• _WHAT THE TASK REQUIRES_: State how many lines in the following entries hold the word "hide". The reply is that number only.

═══ DATA FOR THIS EXERCISE ═══

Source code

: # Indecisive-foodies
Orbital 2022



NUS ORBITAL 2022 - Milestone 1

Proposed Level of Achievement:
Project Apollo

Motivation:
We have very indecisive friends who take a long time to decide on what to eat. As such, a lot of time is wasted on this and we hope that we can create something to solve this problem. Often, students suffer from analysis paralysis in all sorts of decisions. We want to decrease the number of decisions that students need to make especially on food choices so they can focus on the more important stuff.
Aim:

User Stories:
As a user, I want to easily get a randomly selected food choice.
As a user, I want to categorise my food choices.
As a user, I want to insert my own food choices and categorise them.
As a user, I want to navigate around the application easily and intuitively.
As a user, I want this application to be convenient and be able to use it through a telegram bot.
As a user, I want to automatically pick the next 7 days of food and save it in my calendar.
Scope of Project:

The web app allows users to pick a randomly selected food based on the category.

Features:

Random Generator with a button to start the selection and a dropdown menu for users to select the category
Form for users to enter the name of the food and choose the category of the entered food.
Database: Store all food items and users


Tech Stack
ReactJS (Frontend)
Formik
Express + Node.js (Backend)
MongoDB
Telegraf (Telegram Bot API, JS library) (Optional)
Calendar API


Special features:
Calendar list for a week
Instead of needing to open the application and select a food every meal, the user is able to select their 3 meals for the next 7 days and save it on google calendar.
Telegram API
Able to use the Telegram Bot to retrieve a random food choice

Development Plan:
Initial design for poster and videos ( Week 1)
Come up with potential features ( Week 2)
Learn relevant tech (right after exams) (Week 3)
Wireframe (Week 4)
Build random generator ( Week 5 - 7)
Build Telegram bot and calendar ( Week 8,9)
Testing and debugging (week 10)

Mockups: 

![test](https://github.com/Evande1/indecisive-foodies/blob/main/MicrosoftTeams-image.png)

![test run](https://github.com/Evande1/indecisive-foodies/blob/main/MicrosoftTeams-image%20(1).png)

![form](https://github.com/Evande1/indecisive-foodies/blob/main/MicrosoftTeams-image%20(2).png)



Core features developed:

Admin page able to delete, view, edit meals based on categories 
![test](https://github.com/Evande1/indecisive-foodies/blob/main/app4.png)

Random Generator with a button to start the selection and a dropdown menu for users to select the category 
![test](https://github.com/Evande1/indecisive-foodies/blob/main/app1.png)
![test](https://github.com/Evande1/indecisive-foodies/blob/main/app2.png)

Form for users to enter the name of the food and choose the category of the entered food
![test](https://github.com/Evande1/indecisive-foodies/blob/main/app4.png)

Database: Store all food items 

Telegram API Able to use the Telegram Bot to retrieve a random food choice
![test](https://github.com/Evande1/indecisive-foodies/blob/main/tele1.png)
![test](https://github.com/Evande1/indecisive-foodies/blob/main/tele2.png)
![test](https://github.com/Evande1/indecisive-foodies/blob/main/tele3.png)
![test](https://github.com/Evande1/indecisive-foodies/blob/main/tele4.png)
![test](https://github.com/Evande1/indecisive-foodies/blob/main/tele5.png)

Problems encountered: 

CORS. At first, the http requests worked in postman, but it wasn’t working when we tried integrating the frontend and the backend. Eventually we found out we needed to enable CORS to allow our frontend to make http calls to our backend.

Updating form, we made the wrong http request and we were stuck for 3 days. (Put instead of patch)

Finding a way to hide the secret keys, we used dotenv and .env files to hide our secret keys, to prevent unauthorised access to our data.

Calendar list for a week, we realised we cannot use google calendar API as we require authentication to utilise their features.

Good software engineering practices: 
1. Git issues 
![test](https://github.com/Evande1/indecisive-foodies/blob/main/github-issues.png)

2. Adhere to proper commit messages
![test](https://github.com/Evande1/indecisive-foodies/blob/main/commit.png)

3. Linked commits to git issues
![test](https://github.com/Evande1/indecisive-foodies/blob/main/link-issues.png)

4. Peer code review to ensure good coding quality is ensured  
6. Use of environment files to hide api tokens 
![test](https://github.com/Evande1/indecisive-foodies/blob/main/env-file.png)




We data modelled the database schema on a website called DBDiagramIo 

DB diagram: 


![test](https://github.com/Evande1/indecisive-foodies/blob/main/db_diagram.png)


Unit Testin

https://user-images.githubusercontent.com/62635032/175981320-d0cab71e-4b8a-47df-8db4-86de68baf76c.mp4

═══

• _ANSWER TO THIS EXERCISE_: 2